Google have lost their trademark serif and looptail g, Facebook have reverted to a safe sans-serif (except, inexplicably for the f and k), airbnb have opted for a safe font and over-engineered icon named ‘Bélo’, and Gumtree have lost their signature eucalyptus tree in favour of a City Council-esqe bushy tree.

These types of rebrands seem to follow the same template: Choose a bold sans-serif typeface and use it in lowercase to give the facade of friendliness to corporate giants; add a geometrically well considered but slightly boring insignia which will look great on mobile apps; and where possible, abandon corporate colours for brighter palettes to give a fresh and modern feel.

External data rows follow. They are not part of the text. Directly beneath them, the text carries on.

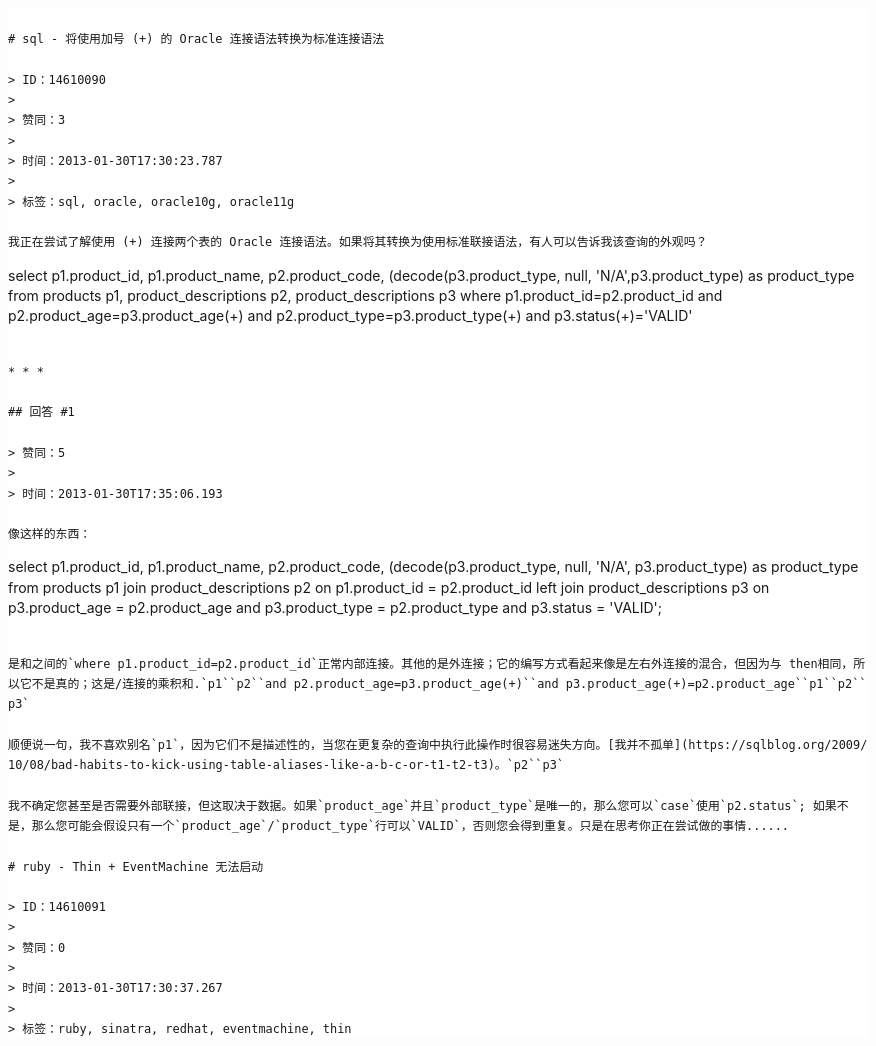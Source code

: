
 ```

# sql - 将使用加号 (+) 的 Oracle 连接语法转换为标准连接语法

> ID：14610090
> 
> 赞同：3
> 
> 时间：2013-01-30T17:30:23.787
> 
> 标签：sql, oracle, oracle10g, oracle11g

我正在尝试了解使用 (+) 连接两个表的 Oracle 连接语法。如果将其转换为使用标准联接语法，有人可以告诉我该查询的外观吗？

```
select p1.product_id, p1.product_name, p2.product_code, (decode(p3.product_type, null, 'N/A',p3.product_type) as product_type
from products p1, product_descriptions p2, product_descriptions p3
where p1.product_id=p2.product_id
and p2.product_age=p3.product_age(+)
and p2.product_type=p3.product_type(+)
and p3.status(+)='VALID' 
```

* * *

## 回答 #1

> 赞同：5
> 
> 时间：2013-01-30T17:35:06.193

像这样的东西：

```
select p1.product_id, p1.product_name, p2.product_code,
    (decode(p3.product_type, null, 'N/A', p3.product_type) as product_type
from products p1
join product_descriptions p2
    on p1.product_id = p2.product_id
left join product_descriptions p3
    on p3.product_age = p2.product_age
    and p3.product_type = p2.product_type
    and p3.status = 'VALID'; 
```

是和之间的`where p1.product_id=p2.product_id`正常内部连接。其他的是外连接；它的编写方式看起来像是左右外连接的混合，但因为与 then相同，所以它不是真的；这是/连接的乘积和.`p1``p2``and p2.product_age=p3.product_age(+)``and p3.product_age(+)=p2.product_age``p1``p2``p3`

顺便说一句，我不喜欢别名`p1`，因为它们不是描述性的，当您在更复杂的查询中执行此操作时很容易迷失方向。[我并不孤单](https://sqlblog.org/2009/10/08/bad-habits-to-kick-using-table-aliases-like-a-b-c-or-t1-t2-t3)。`p2``p3`

我不确定您甚至是否需要外部联接，但这取决于数据。如果`product_age`并且`product_type`是唯一的，那么您可以`case`使用`p2.status`; 如果不是，那么您可能会假设只有一个`product_age`/`product_type`行可以`VALID`，否则您会得到重复。只是在思考你正在尝试做的事情......

# ruby - Thin + EventMachine 无法启动

> ID：14610091
> 
> 赞同：0
> 
> 时间：2013-01-30T17:30:37.267
> 
> 标签：ruby, sinatra, redhat, eventmachine, thin
```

The sad result is that these brave and pioneering companies are beginning to blend into one bland and sanitised corporate blur.

And they’re not alone — Aol, eBay, and Microsoft have all moved to safer ground in recent years.

So, how do companies rebrand successfully? Is there a way to navigate the transition to a more modern look without relying on the same fashionable template? Is it possible to evolve the brand without losing what made it unique in the first place? I think so. Here are a few names that have managed it:

Argos: 2010

Shopping giant, Argos, pulled off a subtle rebrand in 2010. They managed to update to a more modern look while retaining the essence of the brand (the familiar swoosh and corporate colour), which resulted in a sleek but friendly style.

Trainline: 2015

Although Trainline chose the ubiquitous sans-serif font, I think they pulled it off due to the clever rail intersection they worked into the ‘t’. I also like that they were confident enough to lose ‘the’ and ‘.com’ from the logo. The result is an updated and sleek look but one that retains some personality and wit.

ITV: 2015

ITV’s rebrand last year was a success on many levels. They updated from a very corporate look to one that appeals much more to consumers without resorting to a fashionable typeface. The flexible colour palette also means that the mark will always look good alongside programme imagery.

Channel 4: 2015

And finally, Channel 4 recently revamped their look with some clean and quirky typography, complemented by some clever idents that bridge the gap between their iconic building block logo and the new type. But then, you’d expect no less than perfection from design hero, Neville Brody.

The future of rebranding

It’s human nature to replicate a look that has worked well for others, and it’s inevitable that international brands with stakeholders to keep happy will fall back on a formula that’s safe and proven.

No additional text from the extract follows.